═════ SOURCE INFORMATION ═════

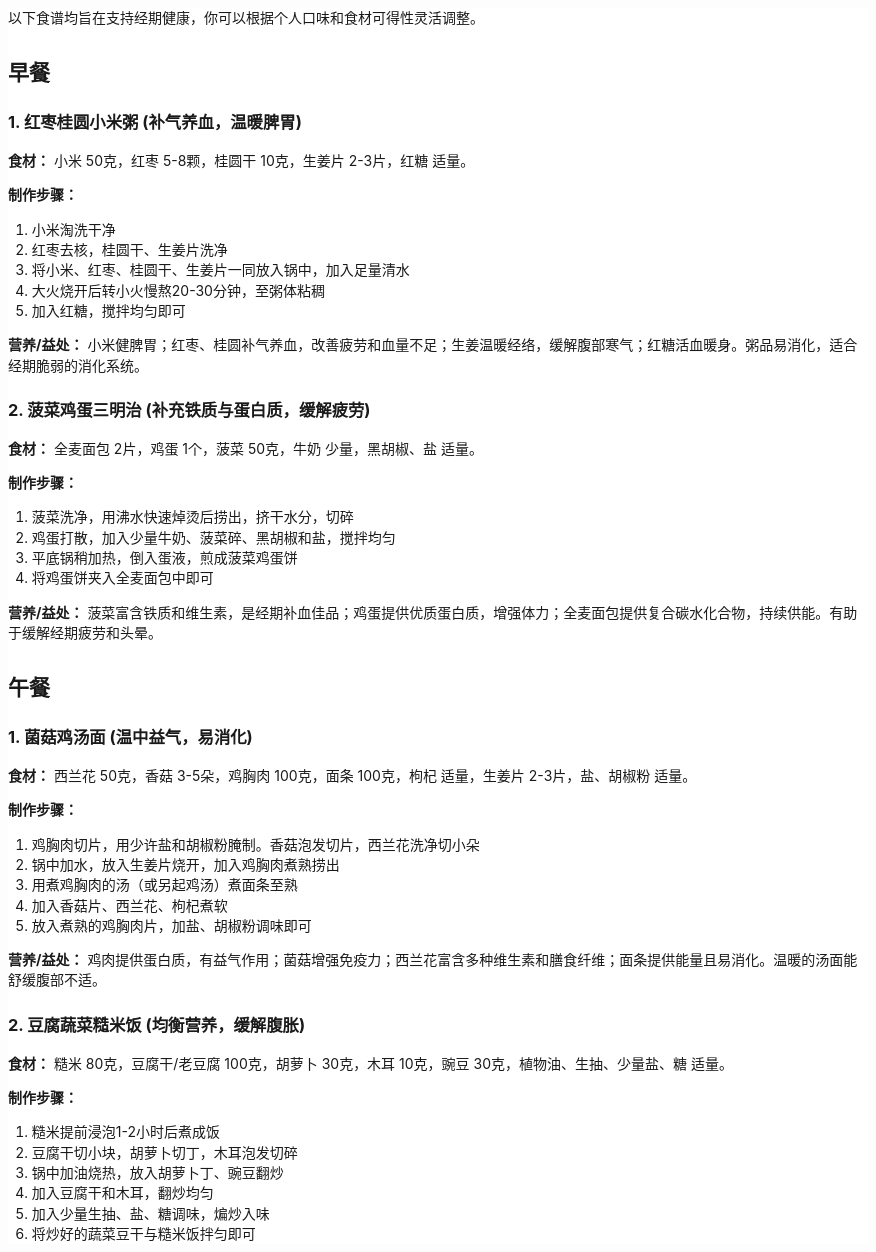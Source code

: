 以下食谱均旨在支持经期健康，你可以根据个人口味和食材可得性灵活调整。

## 早餐

### 1. 红枣桂圆小米粥 (补气养血，温暖脾胃)

**食材：** 小米 50克，红枣 5-8颗，桂圆干 10克，生姜片 2-3片，红糖 适量。

**制作步骤：**
1. 小米淘洗干净
2. 红枣去核，桂圆干、生姜片洗净
3. 将小米、红枣、桂圆干、生姜片一同放入锅中，加入足量清水
4. 大火烧开后转小火慢熬20-30分钟，至粥体粘稠
5. 加入红糖，搅拌均匀即可

**营养/益处：** 小米健脾胃；红枣、桂圆补气养血，改善疲劳和血量不足；生姜温暖经络，缓解腹部寒气；红糖活血暖身。粥品易消化，适合经期脆弱的消化系统。

### 2. 菠菜鸡蛋三明治 (补充铁质与蛋白质，缓解疲劳)

**食材：** 全麦面包 2片，鸡蛋 1个，菠菜 50克，牛奶 少量，黑胡椒、盐 适量。

**制作步骤：**
1. 菠菜洗净，用沸水快速焯烫后捞出，挤干水分，切碎
2. 鸡蛋打散，加入少量牛奶、菠菜碎、黑胡椒和盐，搅拌均匀
3. 平底锅稍加热，倒入蛋液，煎成菠菜鸡蛋饼
4. 将鸡蛋饼夹入全麦面包中即可

**营养/益处：** 菠菜富含铁质和维生素，是经期补血佳品；鸡蛋提供优质蛋白质，增强体力；全麦面包提供复合碳水化合物，持续供能。有助于缓解经期疲劳和头晕。

## 午餐

### 1. 菌菇鸡汤面 (温中益气，易消化)

**食材：** 西兰花 50克，香菇 3-5朵，鸡胸肉 100克，面条 100克，枸杞 适量，生姜片 2-3片，盐、胡椒粉 适量。

**制作步骤：**
1. 鸡胸肉切片，用少许盐和胡椒粉腌制。香菇泡发切片，西兰花洗净切小朵
2. 锅中加水，放入生姜片烧开，加入鸡胸肉煮熟捞出
3. 用煮鸡胸肉的汤（或另起鸡汤）煮面条至熟
4. 加入香菇片、西兰花、枸杞煮软
5. 放入煮熟的鸡胸肉片，加盐、胡椒粉调味即可

**营养/益处：** 鸡肉提供蛋白质，有益气作用；菌菇增强免疫力；西兰花富含多种维生素和膳食纤维；面条提供能量且易消化。温暖的汤面能舒缓腹部不适。

### 2. 豆腐蔬菜糙米饭 (均衡营养，缓解腹胀)

**食材：** 糙米 80克，豆腐干/老豆腐 100克，胡萝卜 30克，木耳 10克，豌豆 30克，植物油、生抽、少量盐、糖 适量。

**制作步骤：**
1. 糙米提前浸泡1-2小时后煮成饭
2. 豆腐干切小块，胡萝卜切丁，木耳泡发切碎
3. 锅中加油烧热，放入胡萝卜丁、豌豆翻炒
4. 加入豆腐干和木耳，翻炒均匀
5. 加入少量生抽、盐、糖调味，煸炒入味
6. 将炒好的蔬菜豆干与糙米饭拌匀即可
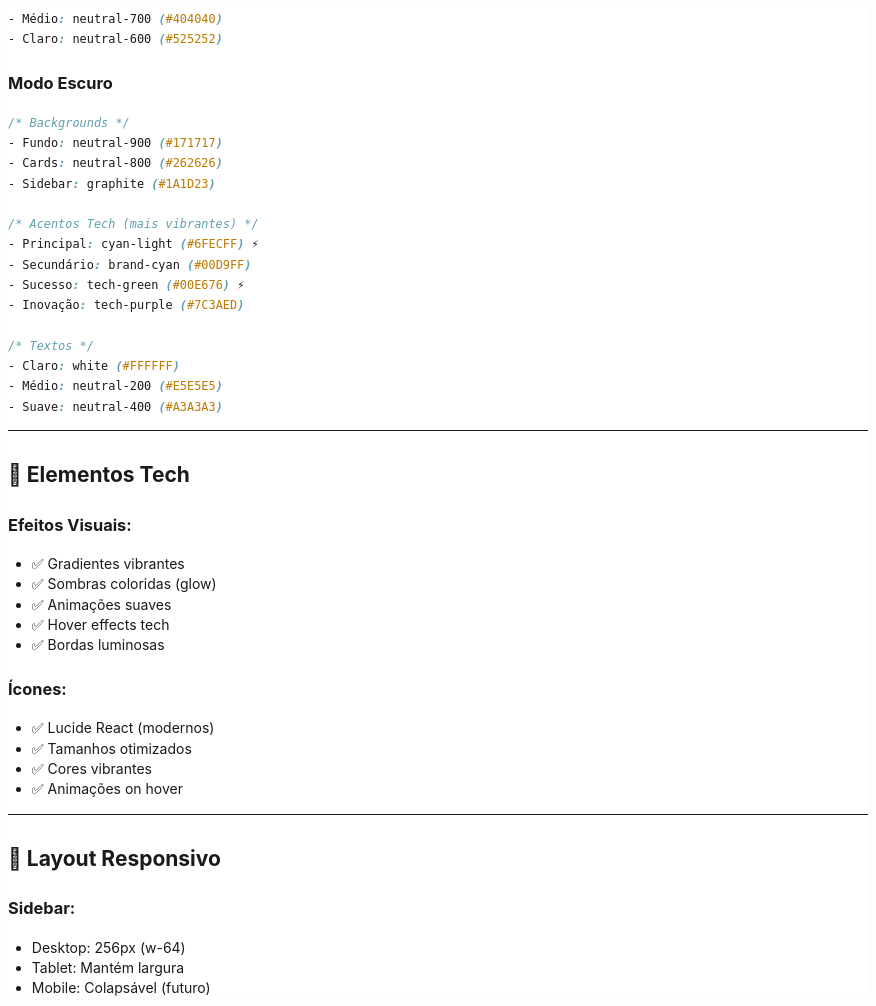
 ```css
- Médio: neutral-700 (#404040)
- Claro: neutral-600 (#525252)
```

### **Modo Escuro**
```css
/* Backgrounds */
- Fundo: neutral-900 (#171717)
- Cards: neutral-800 (#262626)
- Sidebar: graphite (#1A1D23)

/* Acentos Tech (mais vibrantes) */
- Principal: cyan-light (#6FECFF) ⚡
- Secundário: brand-cyan (#00D9FF)
- Sucesso: tech-green (#00E676) ⚡
- Inovação: tech-purple (#7C3AED)

/* Textos */
- Claro: white (#FFFFFF)
- Médio: neutral-200 (#E5E5E5)
- Suave: neutral-400 (#A3A3A3)
```

---

## 🚀 Elementos Tech

### **Efeitos Visuais:**
- ✅ Gradientes vibrantes
- ✅ Sombras coloridas (glow)
- ✅ Animações suaves
- ✅ Hover effects tech
- ✅ Bordas luminosas

### **Ícones:**
- ✅ Lucide React (modernos)
- ✅ Tamanhos otimizados
- ✅ Cores vibrantes
- ✅ Animações on hover

---

## 📱 Layout Responsivo

### **Sidebar:**
- Desktop: 256px (w-64)
- Tablet: Mantém largura
- Mobile: Colapsável (futuro)

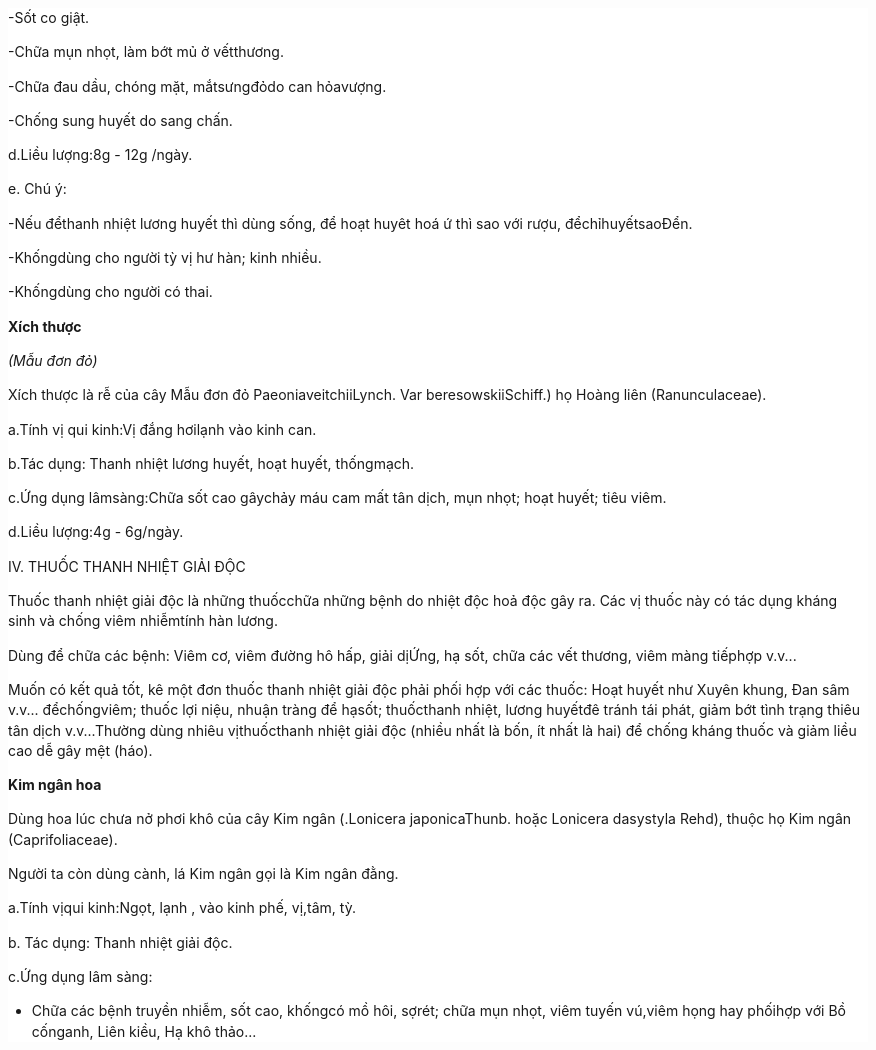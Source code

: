 -Sốt co giật.

-Chữa mụn nhọt, làm bớt mủ ở vếtthương.

-Chữa đau dầu, chóng mặt, mắtsưngđỏdo can hỏavượng.

-Chống sung huyết do sang chấn.

d.Liều lượng:8g - 12g /ngày.

e. Chú ý:

-Nếu đểthanh nhiệt lương huyết thì dùng sống, để hoạt huyêt hoá ứ thì sao với rượu, đểchỉhuyếtsaoĐển.

-Khốngdùng cho người tỳ vị hư hàn; kinh nhiều.

-Khốngdùng cho người có thai.

**Xích thược**

*(Mẫu đơn đỏ)*

Xích thược là rễ của cây Mẫu đơn đỏ PaeoniaveitchiiLynch. Var beresowskiiSchiff.) họ Hoàng liên (Ranunculaceae).

a.Tính vị qui kinh:Vị đắng hơilạnh vào kinh can.

b.Tác dụng: Thanh nhiệt lương huyết, hoạt huyết, thốngmạch.

c.Ứng dụng lâmsàng:Chữa sốt cao  gâychảy máu cam mất tân dịch, mụn nhọt; hoạt huyết; tiêu viêm.

d.Liều lượng:4g - 6g/ngày.

IV. THUỐC THANH NHIỆT GIẢI ĐỘC

Thuốc thanh nhiệt giải độc là những thuốcchữa những bệnh do nhiệt độc hoả độc gây ra. Các vị thuốc này có tác dụng kháng sinh và chống viêm nhiễmtính hàn lương.

Dùng để chữa các bệnh: Viêm cơ, viêm đường hô hấp, giải dịỨng, hạ sốt, chữa các vết thương, viêm màng tiếphợp v.v...

Muốn có kết quả tốt, kê một đơn thuốc thanh nhiệt giải độc phải phối hợp với các thuốc: Hoạt huyết như Xuyên khung, Đan sâm v.v... đểchốngviêm; thuốc lợi niệu, nhuận tràng để hạsốt; thuốcthanh nhiệt, lương huyếtđê tránh tái phát, giảm bớt tình trạng thiêu tân dịch v.v...Thường dùng nhiêu vịthuốcthanh nhiệt giải độc (nhiều nhất là bốn, ít nhất là hai) để chống kháng thuốc và giảm liều cao dễ gây mệt (háo).

**Kim ngân hoa**

Dùng hoa lúc chưa nở phơi khô của cây Kim ngân (.Lonicera japonicaThunb. hoặc Lonicera dasystyla Rehd), thuộc họ Kim ngân (Caprifoliaceae).

Người ta còn dùng cành, lá Kim ngân gọi là Kim ngân đằng.

a.Tính vịqui kinh:Ngọt, lạnh , vào kinh phế, vị,tâm, tỳ.

b. Tác dụng: Thanh nhiệt giải độc.

c.Ứng dụng lâm sàng:

+ Chữa các bệnh truyền nhiễm, sốt cao, khốngcó mồ hôi, sợrét; chữa mụn nhọt, viêm tuyến vú,viêm họng hay phốihợp với Bồ cốnganh, Liên kiều, Hạ khô thảo...
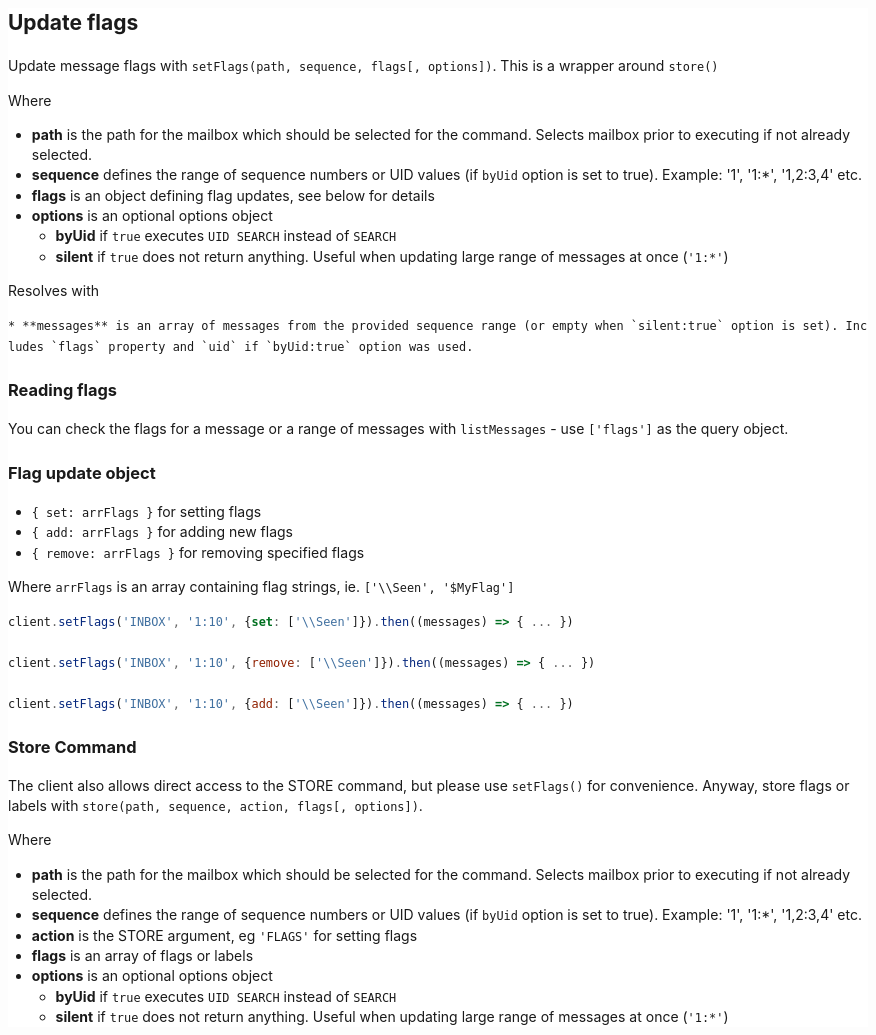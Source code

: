 ## Update flags

Update message flags with `setFlags(path, sequence, flags[, options])`. This is a wrapper around `store()`

Where

  * **path** is the path for the mailbox which should be selected for the command. Selects mailbox prior to executing if not already selected.
  * **sequence** defines the range of sequence numbers or UID values (if `byUid` option is set to true). Example: '1', '1:*', '1,2:3,4' etc.
  * **flags** is an object defining flag updates, see below for details
  * **options** is an optional options object
    * **byUid** if `true` executes `UID SEARCH` instead of `SEARCH`
    * **silent** if `true` does not return anything. Useful when updating large range of messages at once (`'1:*'`)

Resolves with

    * **messages** is an array of messages from the provided sequence range (or empty when `silent:true` option is set). Includes `flags` property and `uid` if `byUid:true` option was used.

### Reading flags

You can check the flags for a message or a range of messages with `listMessages` - use `['flags']` as the query object.

### Flag update object

  * `{ set: arrFlags }` for setting flags
  * `{ add: arrFlags }` for adding new flags
  * `{ remove: arrFlags }` for removing specified flags

Where `arrFlags` is an array containing flag strings, ie. `['\\Seen', '$MyFlag']`

```javascript
client.setFlags('INBOX', '1:10', {set: ['\\Seen']}).then((messages) => { ... })

client.setFlags('INBOX', '1:10', {remove: ['\\Seen']}).then((messages) => { ... })

client.setFlags('INBOX', '1:10', {add: ['\\Seen']}).then((messages) => { ... })
```

### Store Command

The client also allows direct access to the STORE command, but please use `setFlags()` for convenience. Anyway, store flags or labels with `store(path, sequence, action, flags[, options])`.

Where

  * **path** is the path for the mailbox which should be selected for the command. Selects mailbox prior to executing if not already selected.
  * **sequence** defines the range of sequence numbers or UID values (if `byUid` option is set to true). Example: '1', '1:*', '1,2:3,4' etc.
  * **action** is the STORE argument, eg `'FLAGS'` for setting flags
  * **flags** is an array of flags or labels
  * **options** is an optional options object
    * **byUid** if `true` executes `UID SEARCH` instead of `SEARCH`
    * **silent** if `true` does not return anything. Useful when updating large range of messages at once (`'1:*'`)
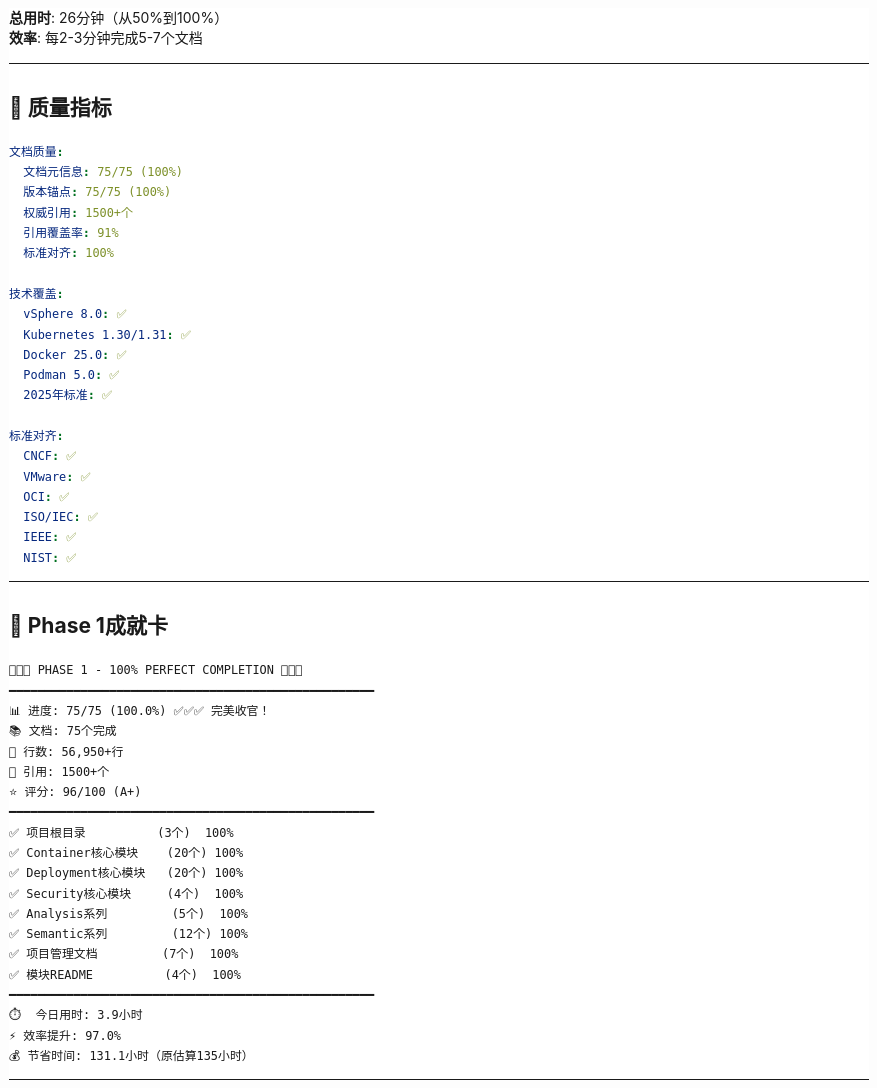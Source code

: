 **总用时**: 26分钟（从50%到100%）  
**效率**: 每2-3分钟完成5-7个文档

---

## 💯 质量指标

```yaml
文档质量:
  文档元信息: 75/75 (100%)
  版本锚点: 75/75 (100%)
  权威引用: 1500+个
  引用覆盖率: 91%
  标准对齐: 100%

技术覆盖:
  vSphere 8.0: ✅
  Kubernetes 1.30/1.31: ✅
  Docker 25.0: ✅
  Podman 5.0: ✅
  2025年标准: ✅

标准对齐:
  CNCF: ✅
  VMware: ✅
  OCI: ✅
  ISO/IEC: ✅
  IEEE: ✅
  NIST: ✅
```

---

## 🎊 Phase 1成就卡

```
🎉🎉🎉 PHASE 1 - 100% PERFECT COMPLETION 🎉🎉🎉
━━━━━━━━━━━━━━━━━━━━━━━━━━━━━━━━━━━━━━━━━━━━━━━━━━━
📊 进度: 75/75 (100.0%) ✅✅✅ 完美收官！
📚 文档: 75个完成
📄 行数: 56,950+行
🔗 引用: 1500+个
⭐ 评分: 96/100 (A+)
━━━━━━━━━━━━━━━━━━━━━━━━━━━━━━━━━━━━━━━━━━━━━━━━━━━
✅ 项目根目录          (3个)  100%
✅ Container核心模块    (20个) 100%
✅ Deployment核心模块   (20个) 100%
✅ Security核心模块     (4个)  100%
✅ Analysis系列         (5个)  100%
✅ Semantic系列         (12个) 100%
✅ 项目管理文档         (7个)  100%
✅ 模块README          (4个)  100%
━━━━━━━━━━━━━━━━━━━━━━━━━━━━━━━━━━━━━━━━━━━━━━━━━━━
⏱️  今日用时: 3.9小时
⚡ 效率提升: 97.0%
💰 节省时间: 131.1小时（原估算135小时）
```

---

═════

• EXERCISE INSTRUCTIONS:
Going through the data above, please tally the lines that contain the string "labels" and return only the total.

• RESPONSE BELOW:
2